Aim of the exercise
Whenever a line contains the string "Preview", copy it out of the entries.
= = =
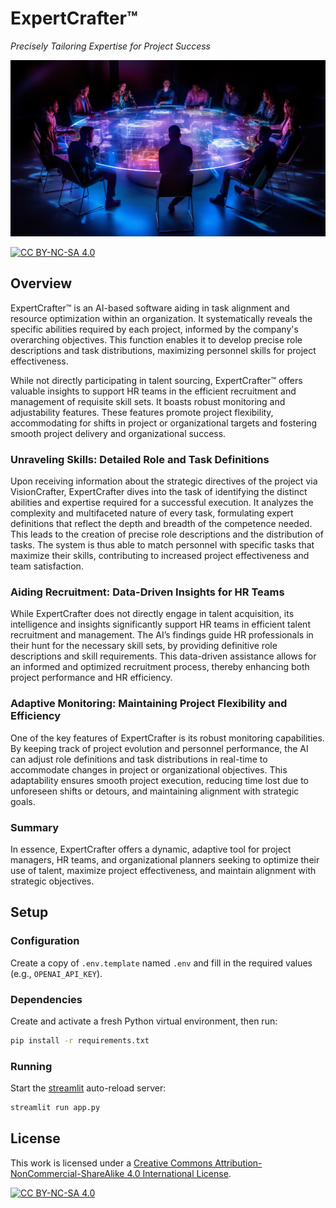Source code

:# ExpertCrafter™

_Precisely Tailoring Expertise for Project Success_

<img src="static/hero.png" width="704" />

[![CC BY-NC-SA 4.0][cc-by-nc-sa-shield]][cc-by-nc-sa]

## Overview

ExpertCrafter™ is an AI-based software aiding in task alignment and resource optimization within an organization. It systematically reveals the specific abilities required by each project, informed by the company's overarching objectives. This function enables it to develop precise role descriptions and task distributions, maximizing personnel skills for project effectiveness.

While not directly participating in talent sourcing, ExpertCrafter™ offers valuable insights to support HR teams in the efficient recruitment and management of requisite skill sets. It boasts robust monitoring and adjustability features. These features promote project flexibility, accommodating for shifts in project or organizational targets and fostering smooth project delivery and organizational success.

### Unraveling Skills: Detailed Role and Task Definitions

Upon receiving information about the strategic directives of the project via VisionCrafter, ExpertCrafter dives into the task of identifying the distinct abilities and expertise required for a successful execution. It analyzes the complexity and multifaceted nature of every task, formulating expert definitions that reflect the depth and breadth of the competence needed. This leads to the creation of precise role descriptions and the distribution of tasks. The system is thus able to match personnel with specific tasks that maximize their skills, contributing to increased project effectiveness and team satisfaction.

### Aiding Recruitment: Data-Driven Insights for HR Teams

While ExpertCrafter does not directly engage in talent acquisition, its intelligence and insights significantly support HR teams in efficient talent recruitment and management. The AI’s findings guide HR professionals in their hunt for the necessary skill sets, by providing definitive role descriptions and skill requirements. This data-driven assistance allows for an informed and optimized recruitment process, thereby enhancing both project performance and HR efficiency.

### Adaptive Monitoring: Maintaining Project Flexibility and Efficiency

One of the key features of ExpertCrafter is its robust monitoring capabilities. By keeping track of project evolution and personnel performance, the AI can adjust role definitions and task distributions in real-time to accommodate changes in project or organizational objectives. This adaptability ensures smooth project execution, reducing time lost due to unforeseen shifts or detours, and maintaining alignment with strategic goals.

### Summary

In essence, ExpertCrafter offers a dynamic, adaptive tool for project managers, HR teams, and organizational planners seeking to optimize their use of talent, maximize project effectiveness, and maintain alignment with strategic objectives.

## Setup

### Configuration

Create a copy of `.env.template` named `.env` and fill in the required values (e.g., `OPENAI_API_KEY`).

### Dependencies

Create and activate a fresh Python virtual environment, then run:

```bash
pip install -r requirements.txt
```

### Running

Start the [streamlit](https://streamlit.io/) auto-reload server:

```bash
streamlit run app.py
```

## License

This work is licensed under a
[Creative Commons Attribution-NonCommercial-ShareAlike 4.0 International License][cc-by-nc-sa].

[![CC BY-NC-SA 4.0][cc-by-nc-sa-image]][cc-by-nc-sa]

[cc-by-nc-sa]: http://creativecommons.org/licenses/by-nc-sa/4.0/
[cc-by-nc-sa-image]: https://licensebuttons.net/l/by-nc-sa/4.0/88x31.png
[cc-by-nc-sa-shield]: https://img.shields.io/badge/License-CC%20BY--NC--SA%204.0-lightgrey.svg
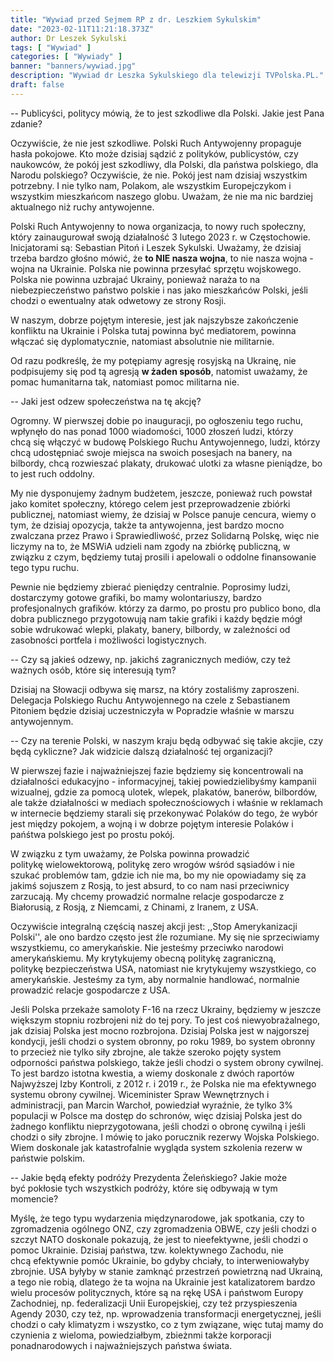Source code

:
 ```yaml
---
title: "Wywiad przed Sejmem RP z dr. Leszkiem Sykulskim"
date: "2023-02-11T11:21:18.373Z"
author: Dr Leszek Sykulski
tags: [ "Wywiad" ]
categories: [ "Wywiady" ]
banner: "banners/wywiad.jpg"
description: "Wywiad dr Leszka Sykulskiego dla telewizji TVPolska.PL."
draft: false
---
```


-- Publicyści, politycy mówią, że to jest szkodliwe dla Polski. Jakie jest Pana zdanie?


Oczywiście, że nie jest szkodliwe.
Polski Ruch Antywojenny propaguje hasła pokojowe. Kto może dzisiaj sądzić
z polityków, publicystów, czy naukowców, że pokój jest szkodliwy, dla Polski,
dla państwa polskiego, dla Narodu polskiego? Oczywiście, że nie. Pokój jest
nam dzisiaj wszystkim potrzebny. I nie tylko nam, Polakom, ale wszystkim
Europejczykom i wszystkim mieszkańcom naszego globu. Uważam, że nie ma nic
bardziej aktualnego niż ruchy antywojenne.


Polski Ruch Antywojenny to nowa organizacja, to nowy ruch społeczny, który
zainaugurował swoją działalność 3 lutego 2023 r. w Częstochowie. Inicjatorami
są: Sebastian Pitoń i Leszek Sykulski. Uważamy, że dzisiaj trzeba bardzo
głośno mówić, że __to NIE nasza wojna__, to nie nasza wojna - wojna na Ukrainie.
Polska nie powinna przesyłać sprzętu wojskowego. Polska nie powinna uzbrajać
Ukrainy, ponieważ naraża to na niebezpieczeństwo państwo polskie i nas jako
mieszkańców Polski, jeśli chodzi o ewentualny atak odwetowy ze strony Rosji.


W naszym, dobrze pojętym interesie, jest jak najszybsze zakończenie konfliktu
na Ukrainie i Polska tutaj powinna być mediatorem, powinna włączać się dyplomatycznie,
natomiast absolutnie nie militarnie.


Od razu podkreślę, że my potępiamy agresję rosyjską na Ukrainę, nie podpisujemy
się pod tą agresją __w żaden sposób__, natomist uważamy, że pomac humanitarna tak,
natomiast pomoc militarna nie.


-- Jaki jest odzew społeczeństwa na tę akcję?


Ogromny. W pierwszej dobie po inauguracji, po ogłoszeniu tego ruchu, wpłynęło do nas ponad
1000 wiadomości, 1000 złoszeń ludzi, którzy chcą się włączyć w budowę Polskiego
Ruchu Antywojennego, ludzi, którzy chcą udostępniać swoje miejsca na swoich posesjach
na banery, na bilbordy, chcą rozwieszać plakaty, drukować ulotki za własne pieniądze,
bo to jest ruch oddolny.


My nie dysponujemy żadnym budżetem, jeszcze, ponieważ ruch powstał jako komitet społeczny,
którego celem jest przeprowadzenie zbiórki publicznej, natomiast wiemy, że dzisiaj w Polsce
panuje cencura, wiemy o tym, że dzisiaj opozycja, także ta antywojenna, jest bardzo mocno
zwalczana przez Prawo i Sprawiedliwość, przez Solidarną Polskę, więc nie liczymy na to,
że MSWiA udzieli nam zgody na zbiórkę publiczną, w związku z czym, będziemy tutaj prosili
i apelowali o oddolne finansowanie tego typu ruchu.


Pewnie nie będziemy zbierać pieniędzy centralnie. Poprosimy ludzi, dostarczymy gotowe
grafiki, bo mamy wolontariuszy, bardzo profesjonalnych grafików. którzy za darmo, po prostu
pro publico bono, dla dobra publicznego przygotowują nam takie grafiki i każdy będzie mógł
sobie wdrukować wlepki, plakaty, banery, bilbordy, w zależności od zasobności portfela
i możliwości logistycznych.


-- Czy są jakieś odzewy, np. jakichś zagranicznych mediów, czy też ważnych osób, które się
interesują tym?


Dzisiaj na Słowacji odbywa się marsz, na który zostaliśmy zaproszeni. Delegacja Polskiego
Ruchu Antywojennego na czele z Sebastianem Pitoniem będzie dzisiaj uczestniczyła w Popradzie
właśnie w marszu antywojennym.


-- Czy na terenie Polski, w naszym kraju będą odbywać się takie akcjie, czy będą cykliczne?
Jak widzicie dalszą działalność tej organizacji?


W pierwszej fazie i najważniejszej fazie będziemy się koncentrowali na działalności edukacyjno -
informacyjnej, takiej powiedzielibyśmy kampanii wizualnej, gdzie za pomocą ulotek, wlepek, plakatów,
banerów, bilbordów, ale także działalności w mediach społecznościowych i właśnie w reklamach
w internecie będziemy starali się przekonywać Polaków do tego, że wybór jest między pokojem, a wojną
i w dobrze pojętym interesie Polaków i pańśtwa polskiego jest po prostu pokój.


W związku z tym uważamy, że Polska powinna prowadzić politykę wielowektorową, politykę zero wrogów wśród sąsiadów i nie szukać problemów tam, gdzie ich nie ma, bo my nie opowiadamy się za jakimś sojuszem z Rosją, to jest absurd, to co nam nasi przeciwnicy zarzucają. My chcemy prowadzić normalne relacje gospodarcze z Białorusią, z Rosją, z Niemcami, z Chinami, z Iranem, z USA.


Oczywiście integralną częścią naszej akcji jest: ,,Stop Amerykanizacji Polski'', ale ono bardzo często
jest źle rozumiane. My się nie sprzeciwiamy wszystkiemu, co amerykańskie. Nie jesteśmy przeciwko narodowi
amerykańskiemu. My krytykujemy obecną politykę zagraniczną, politykę bezpieczeństwa USA, natomiast
nie krytykujemy wszystkiego, co amerykańskie. Jesteśmy za tym, aby normalnie handlować, normalnie prowadzić relacje gospodarcze z USA.


Jeśli Polska przekaże samoloty F-16 na rzecz Ukrainy, będziemy w jeszcze większym stopniu rozbrojeni
niż do tej pory. To jest coś niewyobrażalnego, jak dzisiaj Polska jest mocno rozbrojona. Dzisiaj Polska jest w najgorszej kondycji, jeśli chodzi o system obronny, po roku 1989, bo system obronny to przecież nie tylko siły zbrojne, ale także szeroko pojęty system odporności państwa polskiego, także jeśli chodzi o system obrony cywilnej. To jest bardzo istotna kwestia, a wiemy doskonale z dwóch raportów Najwyższej Izby Kontroli, z 2012 r. i 2019 r., że Polska nie ma efektywnego systemu obrony cywilnej. Wiceminister Spraw Wewnętrznych i administracji, pan Marcin Warchoł, powiedział wyraźnie, że tylko 3% populacji w Polsce ma dostęp do schronów, więc dzisiaj Polska jest do żadnego konfliktu nieprzygotowana, jeśli chodzi o obronę cywilną i jeśli chodzi o siły zbrojne. I mówię to jako porucznik rezerwy Wojska Polskiego. Wiem doskonale jak katastrofalnie wygląda system szkolenia rezerw w państwie polskim.


-- Jakie będą efekty podróży Prezydenta Żeleńskiego? Jakie może być pokłosie tych wszystkich podróży, które się odbywają w tym momencie?


Myślę, że tego typu wydarzenia międzynarodowe, jak spotkania, czy to zgromadzenia ogólnego ONZ, czy zgromadzenia OBWE, czy jeśli chodzi o szczyt NATO doskonale pokazują, że jest to nieefektywne, jeśli chodzi o pomoc Ukrainie. Dzisiaj państwa, tzw. kolektywnego Zachodu, nie chcą efektywnie pomóc Ukrainie, bo gdyby chciały, to interweniowałyby zbrojnie. USA byłyby w stanie zamknąć przestrzeń powietrzną nad Ukrainą, a tego nie robią, dlatego że ta wojna na Ukrainie jest katalizatorem bardzo wielu procesów politycznych, które są na rękę USA i państwom Europy Zachodniej, np. federalizacji
Unii Europejskiej, czy też przyspieszenia Agendy 2030, czy też, np. wprowadzenia transformacji energetycznej, jeśli chodzi o cały klimatyzm i wszystko, co z tym związane, więc tutaj mamy do czynienia z wieloma, powiedziałbym, zbieżnmi także korporacji ponadnarodowych i najważniejszych państwa świata.
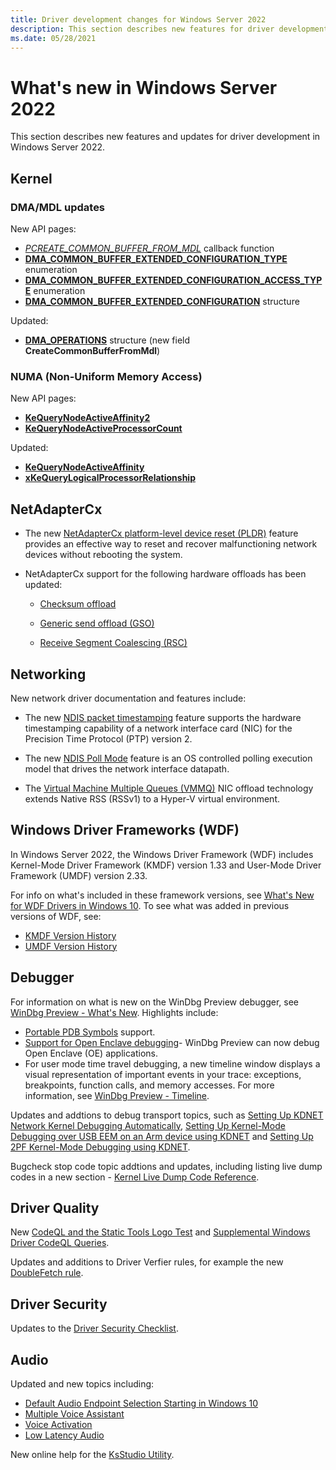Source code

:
 ```yaml
---
title: Driver development changes for Windows Server 2022
description: This section describes new features for driver development in Windows 10.
ms.date: 05/28/2021
---
```


# What's new in Windows Server 2022

This section describes new features and updates for driver development in Windows Server 2022.

## Kernel 

### DMA/MDL updates

New API pages:

* [*PCREATE_COMMON_BUFFER_FROM_MDL*](/windows-hardware/drivers/ddi/wdm/nc-wdm-pcreate-common-buffer-from-mdl) callback function
* [**DMA_COMMON_BUFFER_EXTENDED_CONFIGURATION_TYPE**](/windows-hardware/drivers/ddi/wdm/ne-wdm-_dma_common_buffer_extended_configuration_type) enumeration
* [**DMA_COMMON_BUFFER_EXTENDED_CONFIGURATION_ACCESS_TYPE**](/windows-hardware/drivers/ddi/wdm/ne-wdm-dma_common_buffer_extended_configuration_access_type) enumeration
* [**DMA_COMMON_BUFFER_EXTENDED_CONFIGURATION**](/windows-hardware/drivers/ddi/wdm/ns-wdm-dma_common_buffer_extended_configuration) structure

Updated:

* [**DMA_OPERATIONS**](/windows-hardware/drivers/ddi/wdm/ns-wdm-_dma_operations) structure (new field **CreateCommonBufferFromMdl**)

### NUMA (Non-Uniform Memory Access)

New API pages:

* [**KeQueryNodeActiveAffinity2**](/windows-hardware/drivers/ddi/wdm/nf-wdm-kequerynodeactiveaffinity2)
* [**KeQueryNodeActiveProcessorCount**](/windows-hardware/drivers/ddi/wdm/nf-wdm-kequerynodeactiveprocessorcount)

Updated:

* [**KeQueryNodeActiveAffinity**](/windows-hardware/drivers/ddi/wdm/nf-wdm-kequerynodeactiveaffinity)
* [**xKeQueryLogicalProcessorRelationship**](/windows-hardware/drivers/ddi/wdm/nf-wdm-kequerylogicalprocessorrelationship)


## NetAdapterCx

* The new [NetAdapterCx platform-level device reset (PLDR)](./netcx/platform-level-device-reset.md) feature provides an effective way to reset and recover malfunctioning network devices without rebooting the system.

* NetAdapterCx support for the following hardware offloads has been updated:

    * [Checksum offload](./netcx/checksum-offload.md)

    *  [Generic send offload (GSO)](./netcx/gso-offload.md)

    * [Receive Segment Coalescing (RSC)](./netcx/rsc-offload.md)

## Networking

New network driver documentation and features include:

* The new [NDIS packet timestamping](./network/overview-of-ndis-packet-timestamping.md) feature supports the hardware timestamping capability of a network interface card (NIC) for the Precision Time Protocol (PTP) version 2.

* The new [NDIS Poll Mode](/windows-hardware/drivers/ddi/poll) feature is an OS controlled polling execution model that drives the network interface datapath.

* The [Virtual Machine Multiple Queues (VMMQ)](./network/overview-of-virtual-machine-multiple-queues.md) NIC offload technology extends Native RSS (RSSv1) to a Hyper-V virtual environment.

## Windows Driver Frameworks (WDF)

In Windows Server 2022, the Windows Driver Framework (WDF) includes Kernel-Mode Driver Framework (KMDF) version 1.33 and User-Mode Driver Framework (UMDF) version 2.33.

For info on what's included in these framework versions, see [What's New for WDF Drivers in Windows 10](./wdf/index.md).
To see what was added in previous versions of WDF, see:

* [KMDF Version History](./wdf/kmdf-version-history.md)
* [UMDF Version History](./wdf/umdf-version-history.md)

## Debugger

For information on what is new on the WinDbg Preview debugger, see [WinDbg Preview - What's New](./debugger/windbg-what-is-new-preview.md). Highlights include:

- [Portable PDB Symbols](./debugger/symbols-portable-pdb.md) support.
- [Support for Open Enclave debugging](./debugger/open-enclave-debugging.md)- WinDbg Preview can now debug Open Enclave (OE) applications.
- For user mode time travel debugging, a new timeline window displays a visual representation of important events in your trace: exceptions, breakpoints, function calls, and memory accesses. For more information, see [WinDbg Preview - Timeline](./debuggercmds/windbg-timeline-preview.md).

Updates and addtions to debug transport topics, such as [Setting Up KDNET Network Kernel Debugging Automatically](./debugger/setting-up-a-network-debugging-connection-automatically.md), [Setting Up Kernel-Mode Debugging over USB EEM on an Arm device using KDNET](./debugger/setting-up-kernel-mode-debugging-over-usb-eem-arm-kdnet.md) and [Setting Up 2PF Kernel-Mode Debugging using KDNET](./debugger/setting-up-kernel-mode-debugging-using-2pf.md).

Bugcheck stop code topic addtions and updates, including listing live dump codes in a new section - 
[Kernel Live Dump Code Reference](./debugger/bug-check-code-reference-live-dump.md).


## Driver Quality

New [CodeQL and the Static Tools Logo Test](./devtest/static-tools-and-codeql.md) and [Supplemental Windows Driver CodeQL Queries](./devtest/codeql-windows-driver-rules.md).

Updates and additions to Driver Verfier rules, for example the new [DoubleFetch rule](./devtest/wdm-doublefetch.md). 

## Driver Security

Updates to the [Driver Security Checklist](./driversecurity/driver-security-checklist.md).

## Audio

Updated and new topics including:

- [Default Audio Endpoint Selection Starting in Windows 10](./audio/default-audio-endpoint-selection.md)
- [Multiple Voice Assistant](./audio/voice-activation-mva.md)
- [Voice Activation](./audio/voice-activation.md)
- [Low Latency Audio](./audio/low-latency-audio.md)

New online help for the [KsStudio Utility](./audio/ksstudio-utility.md).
= = =
Answer
For information on what is new on the WinDbg Preview debugger, see [WinDbg Preview - What's New](./debugger/windbg-what-is-new-preview.md). Highlights include:
- [Support for Open Enclave debugging](./debugger/open-enclave-debugging.md)- WinDbg Preview can now debug Open Enclave (OE) applications.
- For user mode time travel debugging, a new timeline window displays a visual representation of important events in your trace: exceptions, breakpoints, function calls, and memory accesses. For more information, see [WinDbg Preview - Timeline](./debuggercmds/windbg-timeline-preview.md).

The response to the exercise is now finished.